Solutions needed for refugees
Graphic: Young boy
State authorities must adopt a humane approach and consider Malaysia’s obligations under human rights treaties, SUHAKAM's Chairperson said.
The Human Rights Commission of Malaysia (the Commission) refers to recent media reports concerning the arrival of several thousand victims of human trafficking, asylum seekers and/or migrants, including women and children to Malaysian shores, seeking protection.
The Commission appreciates that the authorities have a duty to enforce Malaysia's strict immigration policies in maintaining national security. This includes taking steps to defend our borders from unauthorised arrivals.
However, the Commission is of the opinion that in so doing, the authorities must adopt a humane approach and be guided by, among others, Malaysia's responsibilities and obligations as contained in international human rights treaties, particularly those accepted by Malaysia – such the Convention on the Rights of the Child, the Convention on the Elimination of All Forms of Discrimination against Women and the Convention on the Rights of Persons with Disabilities – which apply regardless of nationality or immigration status.
Furthermore, it is internationally accepted that the Convention on the Rights of the Child demands that migrant / refugee children be seen and protected first as children, and imposes an obligation on State parties to ensure that the best interests of the child is a primary consideration in all actions concerning children.
The Commission is concerned that despite being a long-standing issue, there are no firm solutions in place for refugees and asylum seekers.
There is therefore an imperative need for a comprehensive approach to deal with the problem, addressing the root causes and other contributory factors with a view to safeguarding the basic human rights of this vulnerable group.
As the current Chairman of ASEAN that is advocating a people-centred approach towards realising an ASEAN Community in 2016, Malaysia is well-placed and should assume a leadership role to push for a regional approach in dealing with the refugee issue involving all ASEAN member States.
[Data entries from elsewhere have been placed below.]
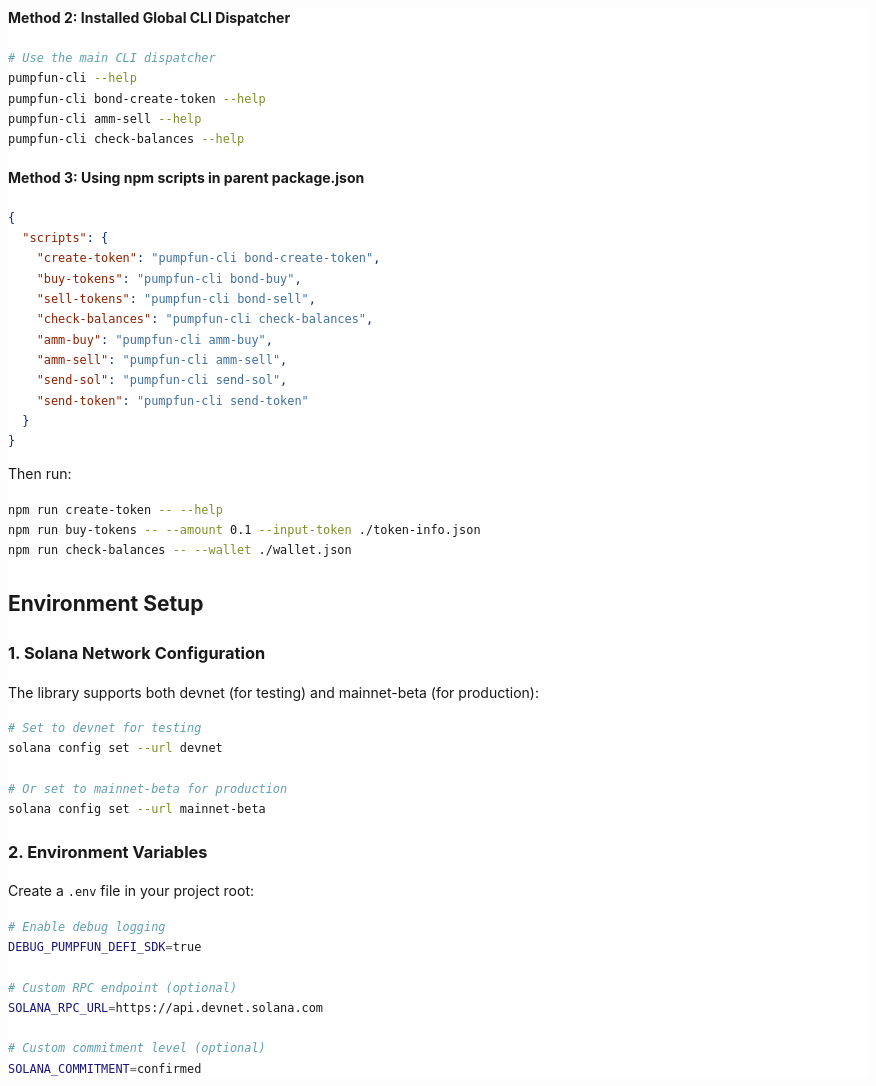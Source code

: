 #### Method 2: Installed Global CLI Dispatcher
```bash
# Use the main CLI dispatcher
pumpfun-cli --help
pumpfun-cli bond-create-token --help
pumpfun-cli amm-sell --help
pumpfun-cli check-balances --help
```

#### Method 3: Using npm scripts in parent package.json
```json
{
  "scripts": {
    "create-token": "pumpfun-cli bond-create-token",
    "buy-tokens": "pumpfun-cli bond-buy",
    "sell-tokens": "pumpfun-cli bond-sell",
    "check-balances": "pumpfun-cli check-balances",
    "amm-buy": "pumpfun-cli amm-buy",
    "amm-sell": "pumpfun-cli amm-sell",
    "send-sol": "pumpfun-cli send-sol",
    "send-token": "pumpfun-cli send-token"
  }
}
```

Then run:
```bash
npm run create-token -- --help
npm run buy-tokens -- --amount 0.1 --input-token ./token-info.json
npm run check-balances -- --wallet ./wallet.json
```

## Environment Setup

### 1. Solana Network Configuration

The library supports both devnet (for testing) and mainnet-beta (for production):

```bash
# Set to devnet for testing
solana config set --url devnet

# Or set to mainnet-beta for production
solana config set --url mainnet-beta
```

### 2. Environment Variables

Create a `.env` file in your project root:

```bash
# Enable debug logging
DEBUG_PUMPFUN_DEFI_SDK=true

# Custom RPC endpoint (optional)
SOLANA_RPC_URL=https://api.devnet.solana.com

# Custom commitment level (optional)
SOLANA_COMMITMENT=confirmed
```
At the same time Malaysia, as a responsible member of the United Nations with important regional and international roles, should seriously consider joining the ranks of countries that have endorsed the 1951 Convention relating to the Status of Refugees and its 1967 Protocol.
This would place the Government's cooperation with the United Nations High Commissioner for Refugees (UNHCR) on a firmer footing in dealing with the issue than the existing ad-hoc arrangement.
While recognising the Government's cooperation with the UNHCR, the Commission hopes that individuals in need of genuine protection such as refugees, abused and persecuted migrants and victims of trafficking will be screened and accorded the necessary protection.